Лев Иванович работал в газете "Советский спорт" - сначала футбольным обозревателем, а позднее - главным редактором приложения "Футбол-Хоккей". Жил он вдвоем со старенькой мамой - Анной Федоровной, интеллигентной и приветливой. Однажды у меня с ней вышел нелепый инцидент. Я подметала наш довольной длинный коридор, домела почти до конца, до комнаты Филатовых, и тут мною овладела внезапная и неодолимая лень. И, вместо того, чтобы собрать мусор в совок, я аккуратно подмела его под дверь Филатовых. Хотела ли я сделать им пакость? Ни в коем случае! Думала ли, что не заметят? В том-то и дело, что ничего не думала, и не было у меня другой цели, кроме как перестать делать надоевшее дело. И, когда возмущенная Анна Федоровна спросила меня, почему я это сделала, ответить мне было просто нечего, но я впервые поняла, что мои поступки касаются не только меня, и что ничто не остается незамеченным. Что я живу среди других людей.

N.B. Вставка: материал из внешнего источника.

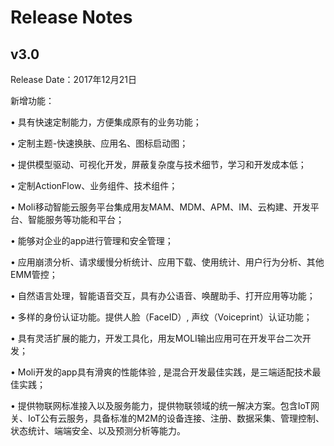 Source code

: # Release Notes

## v3.0

Release Date：2017年12月21日

新增功能：

• 具有快速定制能力，方便集成原有的业务功能；

• 定制主题-快速换肤、应用名、图标启动图；

• 提供模型驱动、可视化开发，屏蔽复杂度与技术细节，学习和开发成本低；

• 定制ActionFlow、业务组件、技术组件；

• Moli移动智能云服务平台集成用友MAM、MDM、APM、IM、云构建、开发平台、智能服务等功能和平台；

• 能够对企业的app进行管理和安全管理；

• 应用崩溃分析、请求缓慢分析统计、应用下载、使用统计、用户行为分析、其他EMM管控；

• 自然语言处理，智能语音交互，具有办公语音、唤醒助手、打开应用等功能；

• 多样的身份认证功能。提供人脸（FaceID）, 声纹（Voiceprint）认证功能；

• 具有灵活扩展的能力，开发工具化，用友MOLI输出应用可在开发平台二次开发；

• Moli开发的app具有滑爽的性能体验 , 是混合开发最佳实践，是三端适配技术最佳实践；

• 提供物联网标准接入以及服务能力，提供物联领域的统一解决方案。包含IoT网关、IoT公有云服务，具备标准的M2M的设备连接、注册、数据采集、管理控制、状态统计、端端安全、以及预测分析等能力。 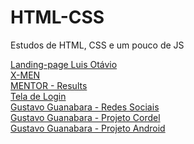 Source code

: # HTML-CSS
 Estudos de HTML, CSS e um pouco de JS

[Landing-page Luis Otávio](https://pabloalves99.github.io/HTML-CSS/LuisOtavio/landing-page/index.html)</br>
[X-MEN](https://pabloalves99.github.io/HTML-CSS/X-MEN/index.html)</br>
[MENTOR - Results](https://pabloalves99.github.io/HTML-CSS/Mentor/ComponentesDeResumoDeResultado/Projeto/index.html)</br>
[Tela de Login](https://pabloalves99.github.io/HTML-CSS/GustavoGuanabara/Modulo%204/Projeto-Login/index.html)</br>
[Gustavo Guanabara - Redes Sociais](https://pabloalves99.github.io/HTML-CSS/GustavoGuanabara/Modulo%204/Projeto-Rede-Social/index.html)</br>
[Gustavo Guanabara - Projeto Cordel](https://pabloalves99.github.io/HTML-CSS/GustavoGuanabara/Modulo%203/projetoCordel/index.html)</br>
[Gustavo Guanabara - Projeto Android](https://pabloalves99.github.io/HTML-CSS/GustavoGuanabara/Modulo%202/ProjetoAndroid/android.html)</br> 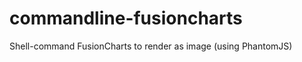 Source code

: commandline-fusioncharts
========================

Shell-command FusionCharts to render as image (using PhantomJS) 

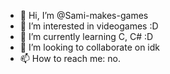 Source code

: - 👋 Hi, I’m @Sami-makes-games
- 👀 I’m interested in videogames :D
- 🌱 I’m currently learning C, C# :D
- 💞️ I’m looking to collaborate on idk
- 📫 How to reach me: no.

<!---
Sami-makes-games/Sami-makes-games is a ✨ special ✨ repository because its `README.md` (this file) appears on your GitHub profile.
You can click the Preview link to take a look at your changes.
--->
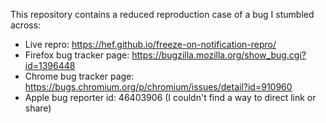 This repository contains a reduced reproduction case of a bug I stumbled across:


* Live repro:  https://hef.github.io/freeze-on-notification-repro/
* Firefox bug tracker page: https://bugzilla.mozilla.org/show_bug.cgi?id=1396448
* Chrome bug tracker page: https://bugs.chromium.org/p/chromium/issues/detail?id=910960
* Apple bug reporter id: 46403906 (I couldn't find a way to direct link or share)
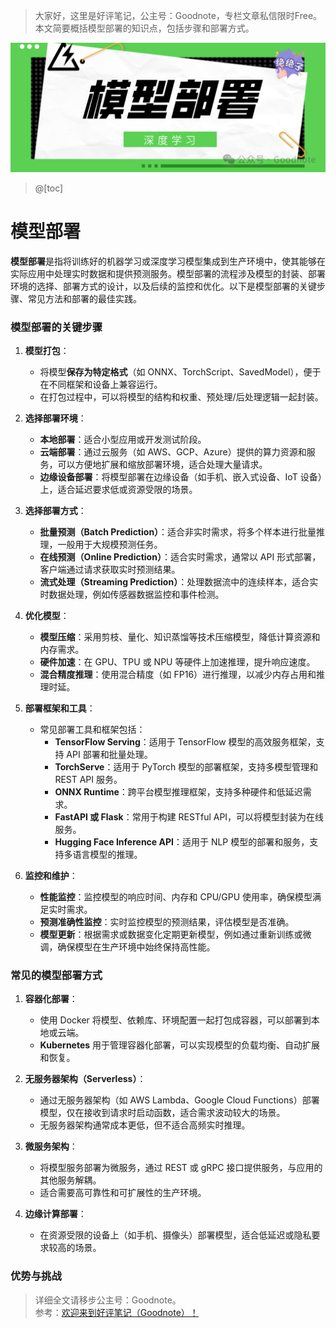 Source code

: ﻿> 大家好，这里是好评笔记，公主号：Goodnote，专栏文章私信限时Free。本文简要概括模型部署的知识点，包括步骤和部署方式。


![在这里插入图片描述](https://github.com/GoodnoteX/Ai_Interview/blob/main/深度学习笔记/image/14.png)


> @[toc]
# 模型部署
**模型部署**是指将训练好的机器学习或深度学习模型集成到生产环境中，使其能够在实际应用中处理实时数据和提供预测服务。模型部署的流程涉及模型的封装、部署环境的选择、部署方式的设计，以及后续的监控和优化。以下是模型部署的关键步骤、常见方法和部署的最佳实践。

### 模型部署的关键步骤

1. **模型打包**：
   - 将模型**保存为特定格式**（如 ONNX、TorchScript、SavedModel），便于在不同框架和设备上兼容运行。
   - 在打包过程中，可以将模型的结构和权重、预处理/后处理逻辑一起封装。

2. **选择部署环境**：
   - **本地部署**：适合小型应用或开发测试阶段。
   - **云端部署**：通过云服务（如 AWS、GCP、Azure）提供的算力资源和服务，可以方便地扩展和缩放部署环境，适合处理大量请求。
   - **边缘设备部署**：将模型部署在边缘设备（如手机、嵌入式设备、IoT 设备）上，适合延迟要求低或资源受限的场景。

3. **选择部署方式**：
   - **批量预测（Batch Prediction）**：适合非实时需求，将多个样本进行批量推理，一般用于大规模预测任务。
   - **在线预测（Online Prediction）**：适合实时需求，通常以 API 形式部署，客户端通过请求获取实时预测结果。
   - **流式处理（Streaming Prediction）**：处理数据流中的连续样本，适合实时数据处理，例如传感器数据监控和事件检测。

4. **优化模型**：
   - **模型压缩**：采用剪枝、量化、知识蒸馏等技术压缩模型，降低计算资源和内存需求。
   - **硬件加速**：在 GPU、TPU 或 NPU 等硬件上加速推理，提升响应速度。
   - **混合精度推理**：使用混合精度（如 FP16）进行推理，以减少内存占用和推理时延。

5. **部署框架和工具**：
   - 常见部署工具和框架包括：
     - **TensorFlow Serving**：适用于 TensorFlow 模型的高效服务框架，支持 API 部署和批量处理。
     - **TorchServe**：适用于 PyTorch 模型的部署框架，支持多模型管理和 REST API 服务。
     - **ONNX Runtime**：跨平台模型推理框架，支持多种硬件和低延迟需求。
     - **FastAPI 或 Flask**：常用于构建 RESTful API，可以将模型封装为在线服务。
     - **Hugging Face Inference API**：适用于 NLP 模型的部署和服务，支持多语言模型的推理。

6. **监控和维护**：
   - **性能监控**：监控模型的响应时间、内存和 CPU/GPU 使用率，确保模型满足实时需求。
   - **预测准确性监控**：实时监控模型的预测结果，评估模型是否准确。
   - **模型更新**：根据需求或数据变化定期更新模型，例如通过重新训练或微调，确保模型在生产环境中始终保持高性能。

### 常见的模型部署方式

1. **容器化部署**：
   - 使用 Docker 将模型、依赖库、环境配置一起打包成容器，可以部署到本地或云端。
   - **Kubernetes** 用于管理容器化部署，可以实现模型的负载均衡、自动扩展和恢复。

2. **无服务器架构（Serverless）**：
   - 通过无服务器架构（如 AWS Lambda、Google Cloud Functions）部署模型，仅在接收到请求时启动函数，适合需求波动较大的场景。
   - 无服务器架构通常成本更低，但不适合高频实时推理。

3. **微服务架构**：
   - 将模型服务部署为微服务，通过 REST 或 gRPC 接口提供服务，与应用的其他服务解耦。
   - 适合需要高可靠性和可扩展性的生产环境。

4. **边缘计算部署**：
   - 在资源受限的设备上（如手机、摄像头）部署模型，适合低延迟或隐私要求较高的场景。

### 优势与挑战




> 详细全文请移步公主号：Goodnote。  
参考：[欢迎来到好评笔记（Goodnote）！](https://mp.weixin.qq.com/s/lCcceUHTrM7wOjnxkfrFsQ)
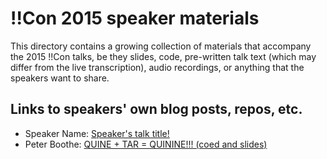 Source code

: # !!Con 2015 speaker materials

This directory contains a growing collection of materials that accompany the 2015 !!Con talks, be they slides, code, pre-written talk text (which may differ from the live transcription), audio recordings, or anything that the speakers want to share.

## Links to speakers' own blog posts, repos, etc.

  * Speaker Name: [Speaker's talk title!](http://example-link-to-talk-materials)
  * Peter Boothe: [QUINE + TAR = QUININE!!! (coed and slides)](https://github.com/pboothe/quinine)
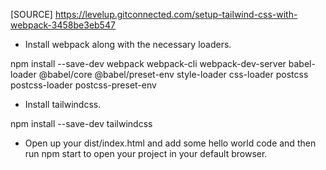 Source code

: [SOURCE] https://levelup.gitconnected.com/setup-tailwind-css-with-webpack-3458be3eb547

- Install webpack along with the necessary loaders.

npm install --save-dev webpack webpack-cli webpack-dev-server babel-loader @babel/core @babel/preset-env style-loader css-loader postcss postcss-loader postcss-preset-env


- Install tailwindcss.

npm install --save-dev tailwindcss


- Open up your dist/index.html and add some hello world code and then run
npm start
to open your project in your default browser.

Позднее выяснилось (когда после ХХ съезда вернулся домой отец Льва Ивановича, могучий, но согбенный старик), что еще до войны Филатов-старший, Иван Гаврилович, был репрессирован, и только участие Льва в боевых действиях и орден Отечественной войны П степени открыли ему дорогу в журналистику.
У Льва Ивановича постоянно собирались друзья - компания, как тогда было принято. Все - замечательные люди, одногодки (рождения года 1920).
В основном составе - Владимир Барлас, Николай Тарасов, Николай Бриллинг. Первый, лобастый очкарик, геолог по образованию и талантливый шахматист, по страстной любви к поэзии, и в особенности к поэзии Пастернака, стал профессиональным литературоведом и представлял собой классический образец интеллигента-подвижника, олицетворяя совесть времени. Такие люди как-то естественно и без пафоса, оставаясь на вторых ролях, становятся наперсниками и помощниками гонимых и неугодных власти талантов, посвящают себя служению им, протоколируют события ради правды и для будущего. Так, Барлас оставил подробную запись похорон Пастернака, как в будущем Фрида Вигдорова запишет суд над Бродским.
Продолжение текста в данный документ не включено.